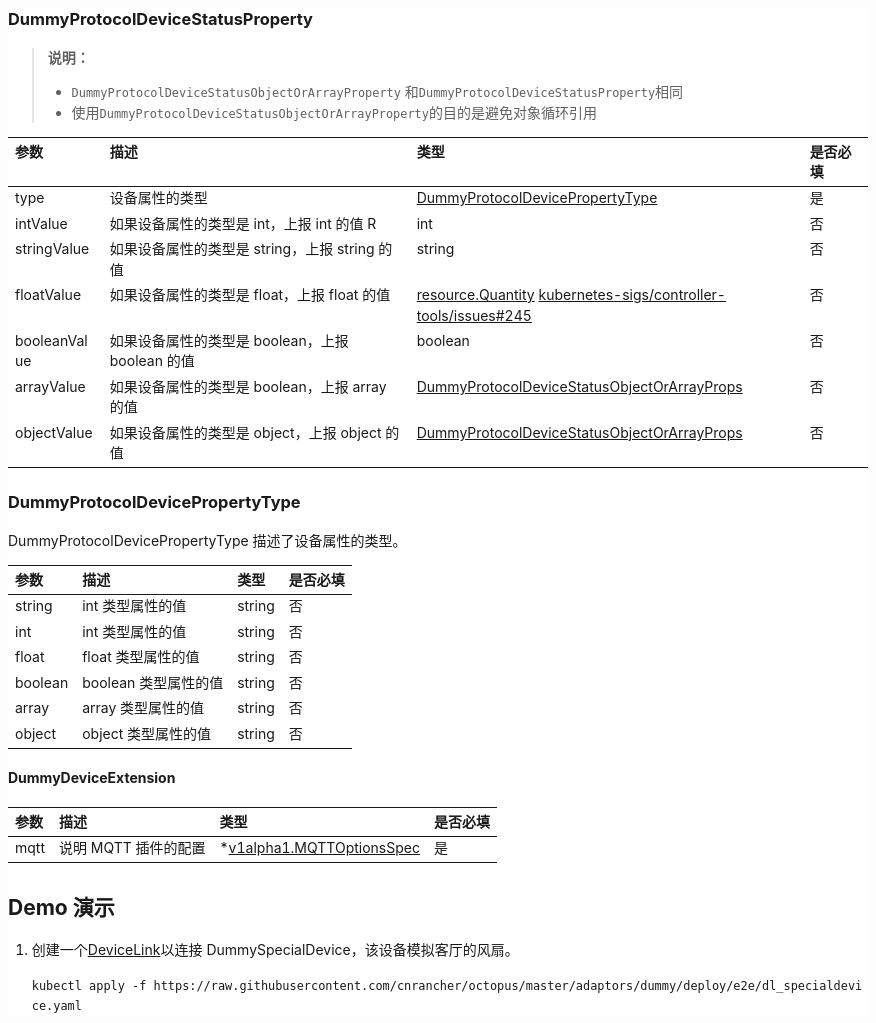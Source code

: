 ### DummyProtocolDeviceStatusProperty

> **说明：**
>
> - `DummyProtocolDeviceStatusObjectOrArrayProperty` 和`DummyProtocolDeviceStatusProperty`相同
> - 使用`DummyProtocolDeviceStatusObjectOrArrayProperty`的目的是避免对象循环引用

| 参数         | 描述                                            | 类型                                                                                                                                                                                                                                          | 是否必填 |
| :----------- | :---------------------------------------------- | :-------------------------------------------------------------------------------------------------------------------------------------------------------------------------------------------------------------------------------------------- | :------- |
| type         | 设备属性的类型                                  | [DummyProtocolDevicePropertyType](#dummyprotocoldevicepropertytype)                                                                                                                                                                           | 是       |
| intValue     | 如果设备属性的类型是 int，上报 int 的值 R       | int                                                                                                                                                                                                                                           | 否       |
| stringValue  | 如果设备属性的类型是 string，上报 string 的值   | string                                                                                                                                                                                                                                        | 否       |
| floatValue   | 如果设备属性的类型是 float，上报 float 的值     | [resource.Quantity](https://github.com/kubernetes/apimachinery/blob/master/pkg/api/resource/quantity.go) [kubernetes-sigs/controller-tools/issues#245](https://github.com/kubernetes-sigs/controller-tools/issues/245#issuecomment-550030238) | 否       |
| booleanValue | 如果设备属性的类型是 boolean，上报 boolean 的值 | boolean                                                                                                                                                                                                                                       | 否       |
| arrayValue   | 如果设备属性的类型是 boolean，上报 array 的值   | [DummyProtocolDeviceStatusObjectOrArrayProps](#dummyprotocoldevicestatusprops)                                                                                                                                                                | 否       |
| objectValue  | 如果设备属性的类型是 object，上报 object 的值   | [DummyProtocolDeviceStatusObjectOrArrayProps](#dummyprotocoldevicestatusprops)                                                                                                                                                                | 否       |

### DummyProtocolDevicePropertyType

DummyProtocolDevicePropertyType 描述了设备属性的类型。

| 参数    | 描述                 | 类型   | 是否必填 |
| :------ | :------------------- | :----- | :------- |
| string  | int 类型属性的值     | string | 否       |
| int     | int 类型属性的值     | string | 否       |
| float   | float 类型属性的值   | string | 否       |
| boolean | boolean 类型属性的值 | string | 否       |
| array   | array 类型属性的值   | string | 否       |
| object  | object 类型属性的值  | string | 否       |

#### DummyDeviceExtension

| 参数 | 描述                 | 类型                                                         | 是否必填 |
| :--- | :------------------- | :----------------------------------------------------------- | :------- |
| mqtt | 说明 MQTT 插件的配置 | \*[v1alpha1.MQTTOptionsSpec](./mqtt-extension#specification) | 是       |

## Demo 演示

1. 创建一个[DeviceLink](https://github.com/cnrancher/octopus/blob/master/adaptors/dummy/deploy/e2e/dl_specialdevice.yaml)以连接 DummySpecialDevice，该设备模拟客厅的风扇。

   ```shell script
   kubectl apply -f https://raw.githubusercontent.com/cnrancher/octopus/master/adaptors/dummy/deploy/e2e/dl_specialdevice.yaml
   ```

* * *

- **Task**: Exclude the pictures, and transcribe all of the material exactly.

- **Exercise response**:
Source code

: ### DummyProtocolDeviceStatusProperty

> **说明：**
>
> - `DummyProtocolDeviceStatusObjectOrArrayProperty` 和`DummyProtocolDeviceStatusProperty`相同
> - 使用`DummyProtocolDeviceStatusObjectOrArrayProperty`的目的是避免对象循环引用

| 参数         | 描述                                            | 类型                                                                                                                                                                                                                                          | 是否必填 |
| :----------- | :---------------------------------------------- | :-------------------------------------------------------------------------------------------------------------------------------------------------------------------------------------------------------------------------------------------- | :------- |
| type         | 设备属性的类型                                  | [DummyProtocolDevicePropertyType](#dummyprotocoldevicepropertytype)                                                                                                                                                                           | 是       |
| intValue     | 如果设备属性的类型是 int，上报 int 的值 R       | int                                                                                                                                                                                                                                           | 否       |
| stringValue  | 如果设备属性的类型是 string，上报 string 的值   | string                                                                                                                                                                                                                                        | 否       |
| floatValue   | 如果设备属性的类型是 float，上报 float 的值     | [resource.Quantity](https://github.com/kubernetes/apimachinery/blob/master/pkg/api/resource/quantity.go) [kubernetes-sigs/controller-tools/issues#245](https://github.com/kubernetes-sigs/controller-tools/issues/245#issuecomment-550030238) | 否       |
| booleanValue | 如果设备属性的类型是 boolean，上报 boolean 的值 | boolean                                                                                                                                                                                                                                       | 否       |
| arrayValue   | 如果设备属性的类型是 boolean，上报 array 的值   | [DummyProtocolDeviceStatusObjectOrArrayProps](#dummyprotocoldevicestatusprops)                                                                                                                                                                | 否       |
| objectValue  | 如果设备属性的类型是 object，上报 object 的值   | [DummyProtocolDeviceStatusObjectOrArrayProps](#dummyprotocoldevicestatusprops)                                                                                                                                                                | 否       |

### DummyProtocolDevicePropertyType

DummyProtocolDevicePropertyType 描述了设备属性的类型。

| 参数    | 描述                 | 类型   | 是否必填 |
| :------ | :------------------- | :----- | :------- |
| string  | int 类型属性的值     | string | 否       |
| int     | int 类型属性的值     | string | 否       |
| float   | float 类型属性的值   | string | 否       |
| boolean | boolean 类型属性的值 | string | 否       |
| array   | array 类型属性的值   | string | 否       |
| object  | object 类型属性的值  | string | 否       |

#### DummyDeviceExtension

| 参数 | 描述                 | 类型                                                         | 是否必填 |
| :--- | :------------------- | :----------------------------------------------------------- | :------- |
| mqtt | 说明 MQTT 插件的配置 | \*[v1alpha1.MQTTOptionsSpec](./mqtt-extension#specification) | 是       |

## Demo 演示

1. 创建一个[DeviceLink](https://github.com/cnrancher/octopus/blob/master/adaptors/dummy/deploy/e2e/dl_specialdevice.yaml)以连接 DummySpecialDevice，该设备模拟客厅的风扇。

   ```shell script
   kubectl apply -f https://raw.githubusercontent.com/cnrancher/octopus/master/adaptors/dummy/deploy/e2e/dl_specialdevice.yaml
   ```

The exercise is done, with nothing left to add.